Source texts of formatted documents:
##############################
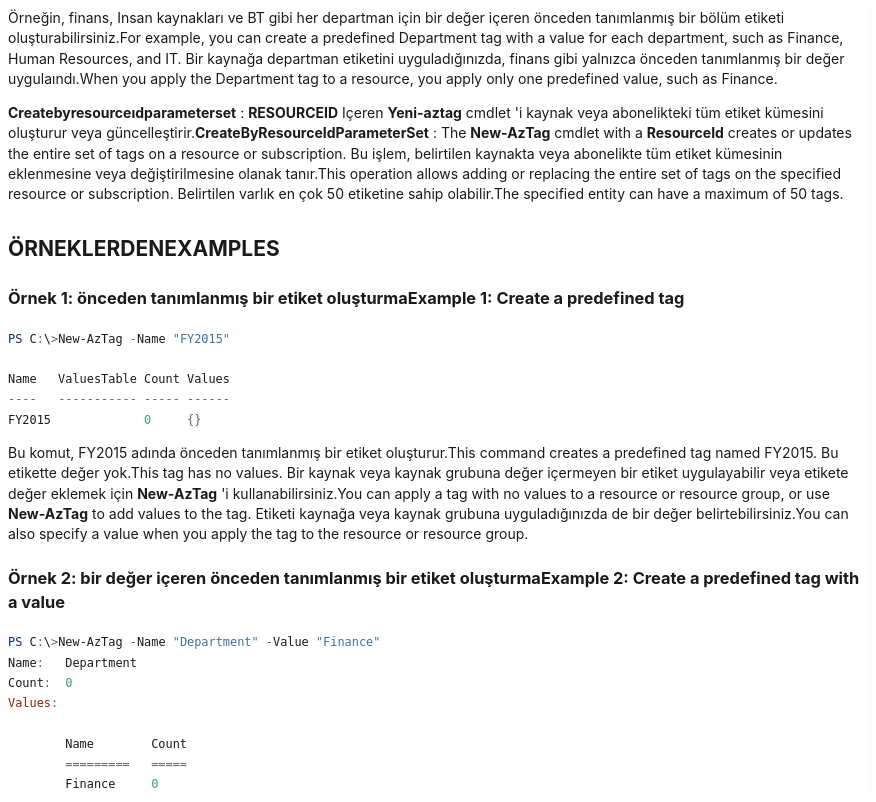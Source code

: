 <span data-ttu-id="2368a-121">Örneğin, finans, Insan kaynakları ve BT gibi her departman için bir değer içeren önceden tanımlanmış bir bölüm etiketi oluşturabilirsiniz.</span><span class="sxs-lookup"><span data-stu-id="2368a-121">For example, you can create a predefined Department tag with a value for each department, such as Finance, Human Resources, and IT.</span></span>
<span data-ttu-id="2368a-122">Bir kaynağa departman etiketini uyguladığınızda, finans gibi yalnızca önceden tanımlanmış bir değer uygulaındı.</span><span class="sxs-lookup"><span data-stu-id="2368a-122">When you apply the Department tag to a resource, you apply only one predefined value, such as Finance.</span></span>

<span data-ttu-id="2368a-123">**Createbyresourceıdparameterset** : **RESOURCEID** Içeren **Yeni-aztag** cmdlet 'i kaynak veya abonelikteki tüm etiket kümesini oluşturur veya güncelleştirir.</span><span class="sxs-lookup"><span data-stu-id="2368a-123">**CreateByResourceIdParameterSet** : The **New-AzTag** cmdlet with a **ResourceId** creates or updates the entire set of tags on a resource or subscription.</span></span>
<span data-ttu-id="2368a-124">Bu işlem, belirtilen kaynakta veya abonelikte tüm etiket kümesinin eklenmesine veya değiştirilmesine olanak tanır.</span><span class="sxs-lookup"><span data-stu-id="2368a-124">This operation allows adding or replacing the entire set of tags on the specified resource or subscription.</span></span> <span data-ttu-id="2368a-125">Belirtilen varlık en çok 50 etiketine sahip olabilir.</span><span class="sxs-lookup"><span data-stu-id="2368a-125">The specified entity can have a maximum of 50 tags.</span></span>

## <span data-ttu-id="2368a-126">ÖRNEKLERDEN</span><span class="sxs-lookup"><span data-stu-id="2368a-126">EXAMPLES</span></span>

### <span data-ttu-id="2368a-127">Örnek 1: önceden tanımlanmış bir etiket oluşturma</span><span class="sxs-lookup"><span data-stu-id="2368a-127">Example 1: Create a predefined tag</span></span>
```powershell
PS C:\>New-AzTag -Name "FY2015"
                                
Name   ValuesTable Count Values 
----   ----------- ----- ------
FY2015             0     {}
```

<span data-ttu-id="2368a-128">Bu komut, FY2015 adında önceden tanımlanmış bir etiket oluşturur.</span><span class="sxs-lookup"><span data-stu-id="2368a-128">This command creates a predefined tag named FY2015.</span></span>
<span data-ttu-id="2368a-129">Bu etikette değer yok.</span><span class="sxs-lookup"><span data-stu-id="2368a-129">This tag has no values.</span></span>
<span data-ttu-id="2368a-130">Bir kaynak veya kaynak grubuna değer içermeyen bir etiket uygulayabilir veya etikete değer eklemek için **New-AzTag** 'i kullanabilirsiniz.</span><span class="sxs-lookup"><span data-stu-id="2368a-130">You can apply a tag with no values to a resource or resource group, or use **New-AzTag** to add values to the tag.</span></span>
<span data-ttu-id="2368a-131">Etiketi kaynağa veya kaynak grubuna uyguladığınızda de bir değer belirtebilirsiniz.</span><span class="sxs-lookup"><span data-stu-id="2368a-131">You can also specify a value when you apply the tag to the resource or resource group.</span></span>

### <span data-ttu-id="2368a-132">Örnek 2: bir değer içeren önceden tanımlanmış bir etiket oluşturma</span><span class="sxs-lookup"><span data-stu-id="2368a-132">Example 2: Create a predefined tag with a value</span></span>
```powershell
PS C:\>New-AzTag -Name "Department" -Value "Finance"
Name:   Department
Count:  0
Values: 

        Name        Count
        =========   =====
        Finance     0
```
##############################
-- WHAT TO WORK ON --
Begin with the first line of the records and repeat every line up to the one with "Resources, and IT.</span></span>", counting that line too. Pictures are not part of the copy.

-- WRITTEN SOLUTION --
Source code

: <span data-ttu-id="2368a-121">Örneğin, finans, Insan kaynakları ve BT gibi her departman için bir değer içeren önceden tanımlanmış bir bölüm etiketi oluşturabilirsiniz.</span><span class="sxs-lookup"><span data-stu-id="2368a-121">For example, you can create a predefined Department tag with a value for each department, such as Finance, Human Resources, and IT.</span></span>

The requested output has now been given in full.